D’autant qu’il y eut aussi le contenu de ce qui, ce soir-là et les jours suivants, n’a cessé de s’énoncer. Tantôt c’était Emmanuelli qui, n’en revenant pas de son succès, réclamait la démission du président de la République sur le ton et dans les termes du Front national. Tantôt c’était Bartolone dénonçant, dans les termes encore de Jean-Marie Le Pen, la faillite du « système politico-médiatique » et de ses « élites ». Tantôt, Mme Buffet, dirigeante d’un parti qui fut le champion de l’internationalisme, reprenant les refrains les plus éculés du socialisme dans un seul pays pour exalter les vertus retrouvées du « peuple de France ». Tantôt Krivine ou Besancenot retrouvant l’antienne FN pour rappeler que les parlementaires, s’il leur avait été donné de voter, auraient ratifié le traité à 90 % et pour attaquer donc, avec une violence inouïe depuis les années 30, le principe même de la représentation parlementaire. Ou tantôt tels dirigeants d’Attac appelant, dans la langue frontiste toujours, à la « résistance » contre une « mondialisation » qu’on ne prenait même plus la peine de qualifier de « néolibérale ». Jamais, depuis des années, l’on n’avait vu cette gauche souverainiste et nationale aller si loin dans le bord à bord, sans complexes, avec son double ennemi. Si, d’ailleurs. Une fois. Au moment de l’affaire Tariq Ramadan, quand on la vit, du Monde diplomatique à Attac, voler au secours de l’héritier des Frères musulmans, lui offrir des tribunes et, pour ne pas désespérer les banlieues, endosser les thèmes les plus choquants de son fondamentalisme new look. C’était déjà un signe de décomposition d’une certaine gauche. En voici, avec ce scrutin référendaire, un second.

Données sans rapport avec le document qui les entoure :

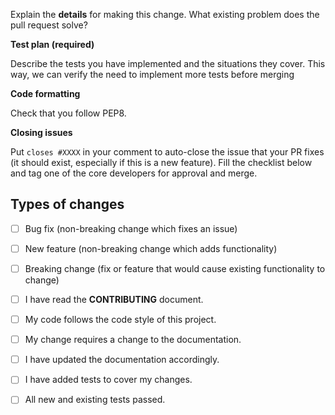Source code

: Explain the **details** for making this change. What existing problem does the pull request solve?

<!-- Example: When "Adding a function to do X", explain why it is necessary to have a way to do X. -->

**Test plan (required)**

Describe the tests you have implemented and the situations they cover. This way, we can verify the need to implement more tests before merging

<!-- Make sure tests pass! -->

**Code formatting**

Check that you follow PEP8.

**Closing issues**

Put `closes #XXXX` in your comment to auto-close the issue that your PR fixes (it should exist, especially if this is a new feature).
Fill the checklist below and tag one of the core developers for approval and merge.

## Types of changes
<!--- What types of changes does your code introduce? Put an `x` in all the boxes that apply: -->
- [ ] Bug fix (non-breaking change which fixes an issue)
- [ ] New feature (non-breaking change which adds functionality)
- [ ] Breaking change (fix or feature that would cause existing functionality to change)
- [ ] I have read the **CONTRIBUTING** document.
- [ ] My code follows the code style of this project.
- [ ] My change requires a change to the documentation.
- [ ] I have updated the documentation accordingly.
- [ ] I have added tests to cover my changes.
- [ ] All new and existing tests passed.

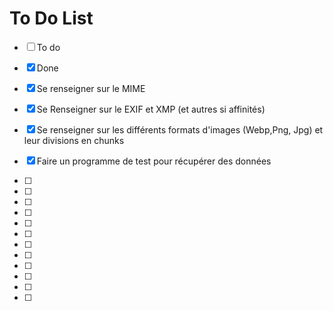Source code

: # To Do List

- [ ] To do
- [x] Done

- [X] Se renseigner sur le MIME
- [X] Se Renseigner sur le EXIF et XMP (et autres si affinités)
- [X] Se renseigner sur les différents formats d'images (Webp,Png, Jpg) et leur divisions en chunks
- [X] Faire un programme de test pour récupérer des données
- [ ]
- [ ]
- [ ]
- [ ]
- [ ]
- [ ]
- [ ]
- [ ]
- [ ]
- [ ]
- [ ]
- [ ]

Et les autres ? Le camp pro-européen ? Ce qui, avec le recul, paraît le plus navrant, c’est qu’ils n’ont, eux non plus, guère osé batailler sous leurs couleurs et sur leurs principes. Il y a un excellent petit livre, Le référendum des lâches, de Philippe Val (Éditions Le Cherche-Midi), paru avant le scrutin, mais qui ouvre tant de perspectives que la défaite ne l’a pas rendu obsolète, loin de là. Val – par ailleurs directeur de Charlie Hebdo, l’hebdomadaire, ou l’héritier de l’hebdomadaire, satirique et gauchisant des années 60 et 70 –, Val, donc, s’étonne qu’aucun partisan du traité n’ait parlé des vraies questions posées par ce document. Il regrette que l’on ait laissé les partisans du non mentir aux électeurs en faisant semblant de croire qu’il « gravait dans le marbre » des règles de commerce dont chacun sait bien qu’elles n’ont pas besoin de Constitution pour s’établir. Et il s’indigne, surtout, que nul n’ait osé dire qu’il s’agissait d’un texte politique proposant, pour sortir de la culture de la guerre, un dépassement politique du modèle de la nation patriote, républicaine et souveraine. Eh bien, c’est exactement cela. Qui – hormis, peut-être, Bayrou – a osé rappeler que la construction de l’Europe supposait une rupture franche avec cette forme hégélienne de l’Etat nation dont on sent bien qu’elle a fait son temps ? Qui – hormis, peut-être, Strauss-Kahn – a eu le courage d’affirmer que l’Europe était, comme telle, parce qu’elle rompt avec le souverainisme, un modèle exaltant ? Et d’où vient que la plupart n’aient trouvé à mettre au crédit de leur Europe que le fait que, grâce à elle, la nation française verrait son image grandie et sa place dans le monde renforcée – ce qui était le moyen le plus sûr de se placer, à nouveau, sur le terrain et sous la bannière de l’adversaire. Europe honteuse. Europe cauteleuse. Europe trop rusée, et effrayée d’elle-même. Une Europe dont la déroute était inscrite, non dans les faits, mais dans les mots.